The mediating effect refers to how a third variable (mediator) explains the mechanism by which a predictor variable (EMS) influences an outcome variable (export performance). In this case, innovation acts as a mediator, meaning that EMS influences innovation, which in turn affects export performance (Cui and O'Connor, 2012; Li and Yan, 2020). This suggests that the impact of EMS on export performance is indirect, with innovation being the pathway through which this impact occurs.
Green initiatives provide businesses with a structured approach to assess their current environmental performance, identify key challenges, and unlock emerging opportunities. For instance, these initiatives can reveal ways to reduce resource consumption or tap into growing markets for eco-friendly products (Porter and van der Linde, 1995; Bodas Freitas and Fontana, 2018). The maturity of green management systems is often seen as an indicator of a firm’s engagement in environmental innovation (Biondi et al., 2002). Green initiatives act as a coordinating mechanism, aligning corporate strategies with environmental goals, and case studies show that adopting EMS can significantly contribute to environmental innovation (Avadikyan et al., 2001).
In addition to driving innovation, EMS adoption can result in considerable financial benefits. Companies often achieve cost savings through reduced production waste, increased resource efficiency, and streamlined manufacturing processes (Bansal and Hunter, 2003; Darnall et al., 2008).
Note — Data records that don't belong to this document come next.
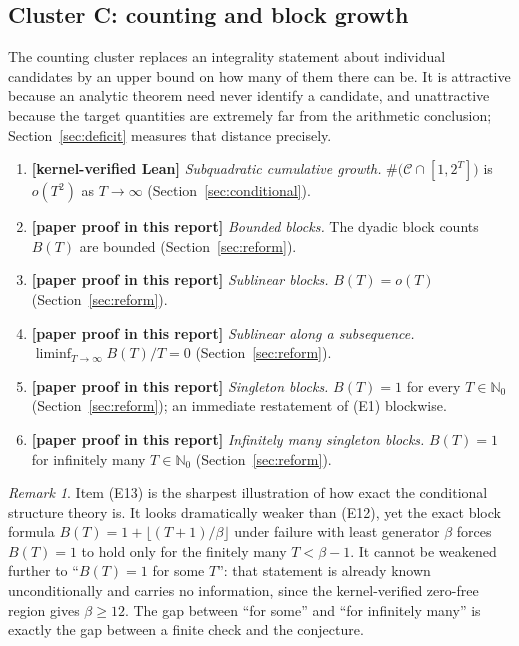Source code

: \documentclass[11pt,oneside]{article}
\theoremstyle{definition}
\theoremstyle{remark}
\newtheorem{remark}[theorem]{Remark}
\newcommand{\Nzero}{\mathbb N_0}
\newcommand{\Cand}{\mathcal C}
\newcommand{\statuslean}{\textcolor{leanblue}{\textbf{[kernel-verified Lean]}}}
\newcommand{\statusnew}{\textcolor{newgreen}{\textbf{[paper proof in this report]}}}
\begin{document}
\subsection{Cluster C: counting and block growth}

The counting cluster replaces an integrality statement about individual candidates by an upper
bound on how many of them there can be.  It is attractive because an analytic theorem need
never identify a candidate, and unattractive because the target quantities are extremely far
from the arithmetic conclusion; Section~\ref{sec:deficit} measures that distance precisely.

\begin{enumerate}[resume,label=\textup{(E\arabic*)}]
\item \statuslean{} \emph{Subquadratic cumulative growth.} $\#\bigl(\Cand\cap[1,2^T]\bigr)$ is
$o(T^2)$ as $T\to\infty$ (Section~\ref{sec:conditional}).
\item \statusnew{} \emph{Bounded blocks.} The dyadic block counts $B(T)$ are bounded
(Section~\ref{sec:reform}).
\item \statusnew{} \emph{Sublinear blocks.} $B(T)=o(T)$ (Section~\ref{sec:reform}).
\item \statusnew{} \emph{Sublinear along a subsequence.} $\liminf_{T\to\infty}B(T)/T=0$
(Section~\ref{sec:reform}).
\item \statusnew{} \emph{Singleton blocks.} $B(T)=1$ for every $T\in\Nzero$
(Section~\ref{sec:reform}); an immediate restatement of (E1) blockwise.
\item \statusnew{} \emph{Infinitely many singleton blocks.} $B(T)=1$ for infinitely many
$T\in\Nzero$ (Section~\ref{sec:reform}).
\end{enumerate}

\begin{remark}
\label{eq:rem-infinitely-many}
Item (E13) is the sharpest illustration of how exact the conditional structure theory is.  It
looks dramatically weaker than (E12), yet the exact block formula
$B(T)=1+\lfloor(T+1)/\beta\rfloor$ under failure with least generator $\beta$ forces $B(T)=1$
to hold only for the finitely many $T<\beta-1$.  It cannot be weakened further to ``$B(T)=1$
for some $T$'': that statement is already known unconditionally and carries no information,
since the kernel-verified zero-free region gives $\beta\ge12$.  The gap between ``for some''
and ``for infinitely many'' is exactly the gap between a finite check and the conjecture.
\end{remark}
\end{document}
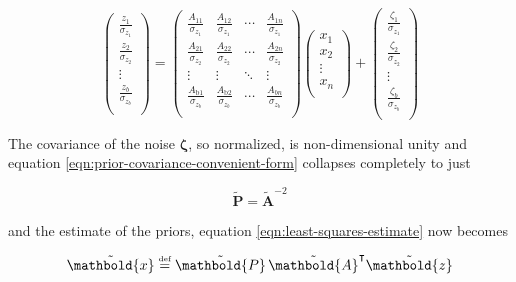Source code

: \documentclass[10pt,oneside,x11names]{article}
\begin{document}
\begin{equation}
\label{eqn:de-dimensionalized-observation-equation}
\left(
\begin{array}{c}
 \frac{z_1}{\sigma _{z_1}} \\
 \frac{z_2}{\sigma _{z_2}} \\
 \vdots  \\
 \frac{z_b}{\sigma _{z_b}} \\
\end{array}
\right)=\left(
\begin{array}{cccc}
 \frac{A_{11}}{\sigma _{z_1}} & \frac{A_{12}}{\sigma
   _{z_1}} & \cdots  & \frac{A_{1 n}}{\sigma _{z_1}} \\
 \frac{A_{21}}{\sigma _{z_2}} & \frac{A_{22}}{\sigma
   _{z_2}} & \cdots  & \frac{A_{2 n}}{\sigma _{z_2}} \\
 \vdots  & \vdots  & \ddots & \vdots  \\
 \frac{A_{\text{b1}}}{\sigma _{z_b}} &
   \frac{A_{\text{b2}}}{\sigma _{z_b}} & \cdots  &
   \frac{A_{b n}}{\sigma _{z_b}} \\
\end{array}
\right) \left(
\begin{array}{c}
 x_1 \\
 x_2 \\
 \vdots  \\
 x_n \\
\end{array}
\right)+\left(
\begin{array}{c}
 \frac{\zeta _1}{\sigma _{z_1}} \\
 \frac{\zeta _2}{\sigma _{z_2}} \\
 \vdots  \\
 \frac{\zeta _b}{\sigma _{z_b}} \\
\end{array}
\right)
\end{equation}

The covariance of the noise \(\mathbold{\zeta}\), so normalized, is non-dimensional
unity and equation \ref{eqn:prior-covariance-convenient-form} collapses
completely to just

\begin{equation}
\label{eqn:prior-covariance-most-convenient-form}
\tilde{\mathbold{P}}={\tilde{\mathbold{A}}}^{-2}
\end{equation}

\noindent and the estimate of the priors, equation
\ref{eqn:least-squares-estimate} now becomes

\begin{equation}
\label{eqn:estimate-of-the-priors}
\tilde{\mathbold{x}}
\stackrel{\text{\tiny def}}{=}
\tilde{\mathbold{P}}\,
{\tilde{\mathbold{A}}}^\intercal
{\tilde{\mathbold{z}}} 
\end{equation}
\end{document}
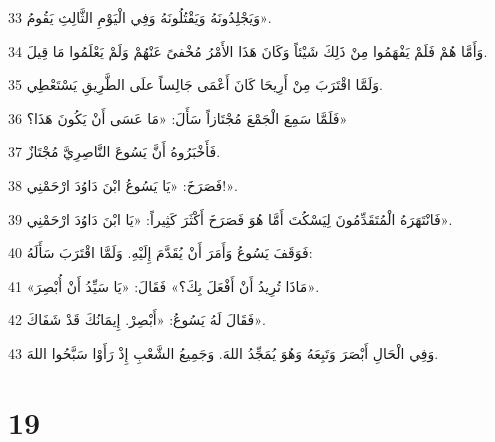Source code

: \par 33 وَيَجْلِدُونَهُ وَيَقْتُلُونَهُ وَفِي الْيَوْمِ الثَّالِثِ يَقُومُ».
\par 34 وَأَمَّا هُمْ فَلَمْ يَفْهَمُوا مِنْ ذَلِكَ شَيْئاً وَكَانَ هَذَا الأَمْرُ مُخْفىً عَنْهُمْ وَلَمْ يَعْلَمُوا مَا قِيلَ.
\par 35 وَلَمَّا اقْتَرَبَ مِنْ أَرِيحَا كَانَ أَعْمَى جَالِساً علَى الطَّرِيقِ يَسْتَعْطِي.
\par 36 فَلَمَّا سَمِعَ الْجَمْعَ مُجْتَازاً سَأَلَ: «مَا عَسَى أَنْ يَكُونَ هَذَا؟»
\par 37 فَأَخْبَرُوهُ أَنَّ يَسُوعَ النَّاصِرِيَّ مُجْتَازٌ.
\par 38 فَصَرَخَ: «يَا يَسُوعُ ابْنَ دَاوُدَ ارْحَمْنِي!».
\par 39 فَانْتَهَرَهُ الْمُتَقَدِّمُونَ لِيَسْكُتَ أَمَّا هُوَ فَصَرَخَ أَكْثَرَ كَثِيراً: «يَا ابْنَ دَاوُدَ ارْحَمْنِي».
\par 40 فَوَقَفَ يَسُوعُ وَأَمَرَ أَنْ يُقَدَّمَ إِلَيْهِ. وَلَمَّا اقْتَرَبَ سَأَلَهُ:
\par 41 «مَاذَا تُرِيدُ أَنْ أَفْعَلَ بِكَ؟» فَقَالَ: «يَا سَيِّدُ أَنْ أُبْصِرَ».
\par 42 فَقَالَ لَهُ يَسُوعُ: «أَبْصِرْ. إِيمَانُكَ قَدْ شَفَاكَ».
\par 43 وَفِي الْحَالِ أَبْصَرَ وَتَبِعَهُ وَهُوَ يُمَجِّدُ اللهَ. وَجَمِيعُ الشَّعْبِ إِذْ رَأَوْا سَبَّحُوا اللهَ.

\chapter{19}

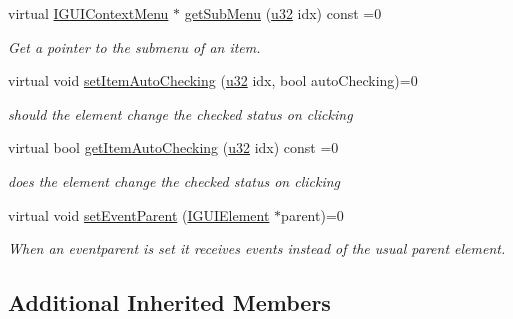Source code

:\begin{DoxyCompactItemize}
virtual \hyperlink{classirr_1_1gui_1_1IGUIContextMenu}{I\+G\+U\+I\+Context\+Menu} $\ast$ \hyperlink{classirr_1_1gui_1_1IGUIContextMenu_a296cfd0c4944b2c0bfb88973401fb824}{get\+Sub\+Menu} (\hyperlink{namespaceirr_a0416a53257075833e7002efd0a18e804}{u32} idx) const =0
\begin{DoxyCompactList}\small\item\em Get a pointer to the submenu of an item. \end{DoxyCompactList}\item 
\mbox{\label{classirr_1_1gui_1_1IGUIContextMenu_ab393d00ca81ee9482c5a81d19cc6e79e}} 
virtual void \hyperlink{classirr_1_1gui_1_1IGUIContextMenu_ab393d00ca81ee9482c5a81d19cc6e79e}{set\+Item\+Auto\+Checking} (\hyperlink{namespaceirr_a0416a53257075833e7002efd0a18e804}{u32} idx, bool auto\+Checking)=0
\begin{DoxyCompactList}\small\item\em should the element change the checked status on clicking \end{DoxyCompactList}\item 
\mbox{\label{classirr_1_1gui_1_1IGUIContextMenu_ae1c7364f115e633bcfc040864e30f4c1}} 
virtual bool \hyperlink{classirr_1_1gui_1_1IGUIContextMenu_ae1c7364f115e633bcfc040864e30f4c1}{get\+Item\+Auto\+Checking} (\hyperlink{namespaceirr_a0416a53257075833e7002efd0a18e804}{u32} idx) const =0
\begin{DoxyCompactList}\small\item\em does the element change the checked status on clicking \end{DoxyCompactList}\item 
\mbox{\label{classirr_1_1gui_1_1IGUIContextMenu_a2d87831a224817fc9c9dd8f41c69ac0a}} 
virtual void \hyperlink{classirr_1_1gui_1_1IGUIContextMenu_a2d87831a224817fc9c9dd8f41c69ac0a}{set\+Event\+Parent} (\hyperlink{classirr_1_1gui_1_1IGUIElement}{I\+G\+U\+I\+Element} $\ast$parent)=0
\begin{DoxyCompactList}\small\item\em When an eventparent is set it receives events instead of the usual parent element. \end{DoxyCompactList}\end{DoxyCompactItemize}
\subsection*{Additional Inherited Members}



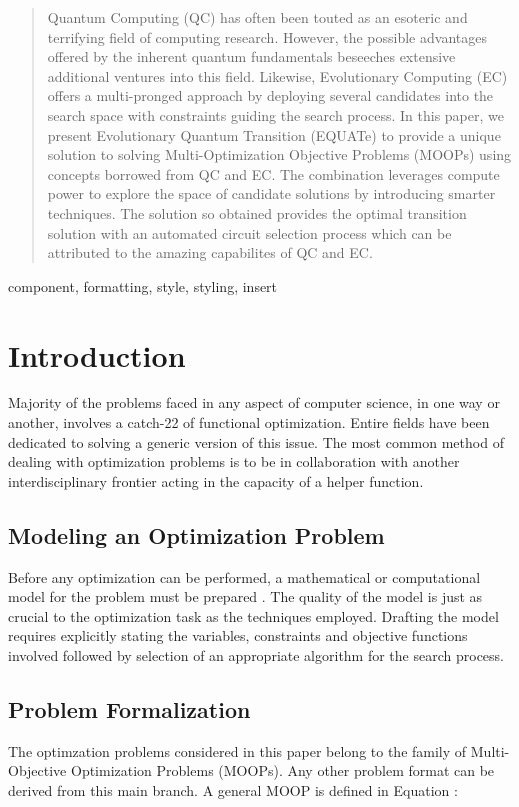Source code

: \documentclass[conference]{IEEEtran}
\begin{document}
\begin{abstract}
Quantum Computing (QC) has often been touted as an esoteric and terrifying field of computing research. However, the possible advantages offered by the inherent quantum fundamentals beseeches extensive additional ventures into this field. Likewise, Evolutionary Computing (EC) offers a multi-pronged approach by deploying several candidates into the search space with constraints guiding the search process. In this paper, we present Evolutionary Quantum Transition (EQUATe) to provide a unique solution to solving Multi-Optimization Objective Problems (MOOPs) using concepts borrowed from QC and EC. The combination leverages compute power to explore the space of candidate solutions by introducing smarter techniques. The solution so obtained provides the optimal transition solution with an automated circuit selection process which can be attributed to the amazing capabilites of QC and EC. 
\end{abstract}

\begin{IEEEkeywords}
component, formatting, style, styling, insert
\end{IEEEkeywords}

\section{Introduction}

Majority of the problems faced in any aspect of computer science, in one way or another, involves a catch-22 of functional optimization. Entire fields have been dedicated to solving a generic version of this issue. The most common method of dealing with optimization problems is to be in collaboration with another interdisciplinary frontier acting in the capacity of a helper function. 

\subsection{Modeling an Optimization Problem}
Before any optimization can be performed, a mathematical or computational model for the problem must be prepared \cite{hara}. The quality of the model is just as crucial to the optimization task as the techniques employed. Drafting the model requires explicitly stating the variables, constraints and objective functions involved followed by selection of an appropriate algorithm for the search process. 

\subsection{Problem Formalization}
The optimzation problems considered in this paper belong to the family of Multi-Objective Optimization Problems (MOOPs)\cite{mul}. Any other problem format can be derived from this main branch. A general MOOP is defined in Equation :
\end{document}
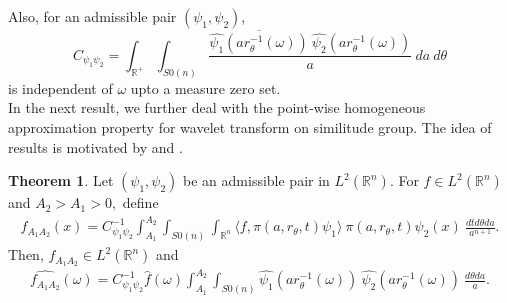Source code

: \documentclass[11pt,reqno]{amsart}
\numberwithin{equation}{section}
\theoremstyle{definition}
\newtheorem{thm}{\sc Theorem}[section]
\begin{document}
Also, for an admissible pair $(\psi_1,\psi_2)$,
$$C_{\psi_1\psi_2} = \int_{\mathbb{R}^{+}}\int_{S0(n)}\frac{\overline{\widehat{\psi_1}(ar_\theta^{-1}(\omega))}\ \widehat{\psi_2}(ar_\theta^{-1}(\omega))}{a}\ da\ d\theta$$ 
is independent of $\omega$ upto a measure zero set.\\
\noindent In the next result, we further deal with the point-wise homogeneous approximation property for wavelet transform on similitude group. The idea of  results is motivated by \cite{Liu:09} and \cite{yu;16}.   
 \begin{thm}
Let $(\psi_1,\psi_2)$ be an admissible pair in $L^2(\mathbb{R}^n)$. For $f\in L^2(\mathbb{R}^n)$ and $A_2 > A_1 > 0,$ define
\begin{align*}
f_{A_1A_2}(x)= C_{\psi_1\psi_2}^{-1}\int_{A_1}^{A_2}\int_{S0(n)}\int_{\mathbb{R}^n} \langle f, \pi(a,r_{\theta},t)\psi_1\rangle\ \pi(a,r_{\theta},t)\psi_2(x)\ \frac{dtd\theta da}{a^{n+1}}.
\end{align*}
Then, $f_{A_1A_2} \in L^2(\mathbb{R}^n)$ and
\begin{align*}
\widehat{{f_{A_1A_2}}}(\omega) = C_{\psi_1\psi_2}^{-1}\widehat{f}(\omega)\int_{A_1}^{A_2}\int_{S0(n)} \widehat{\psi_{1}}(ar_\theta^{-1}(\omega))\ \widehat{\psi_2}(ar_\theta^{-1}(\omega))\ \frac{d\theta da}{a}.
\end{align*}
\end{thm}
\end{document}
These operational improvements not only support sustainability goals but also enhance firms’ competitiveness by lowering operational costs and boosting overall efficiency. EMS fosters an environment conducive to innovation, encouraging firms to rethink traditional business models and explore novel approaches to meet evolving societal and environmental demands.
Importantly, EMS also positions firms to capture emerging opportunities in international markets. Innovation, as a result of EMS, allows companies to optimize their processes, reduce environmental impact, and maintain profitability, particularly in competitive export markets (Paul et al., 2017). This ability to balance sustainability and economic performance positions firms for long-term success. Research indicates that companies engaged in innovation-driven sustainability efforts perform better in export markets, as they are more likely to outpace competitors through differentiation and innovative practices (Guarascio et al., 2017).
Innovation is a critical strategic resource that provides firms with a sustainable competitive advantage in global markets (Bıçakcıoğlu et al., 2019). By prioritizing innovation, companies not only enhance their brand image but also expand their market reach and increase profitability. Integrating environmental strategies with innovation enables firms to better meet international market demands and improve their competitive positioning.
While previous research (Biondi et al., 2002; Hauser et al., 2006) has examined the impact of EMS on innovation, limited attention has been given to how innovation mediates the relationship between EMS and export performance. Specifically, in the context of Chinese manufacturing, how firms can leverage EMS to enhance export performance through innovation remains underexplored. To address this gap, our study investigates the mediating role of innovation in the relationship between EMS and export performance. We propose that innovation acts as a bridge, translating the advantages of EMS into improved export performance in international markets. Based on this rationale, we present the following hypothesis: H4: Innovation mediates the effect of EMS on export performance.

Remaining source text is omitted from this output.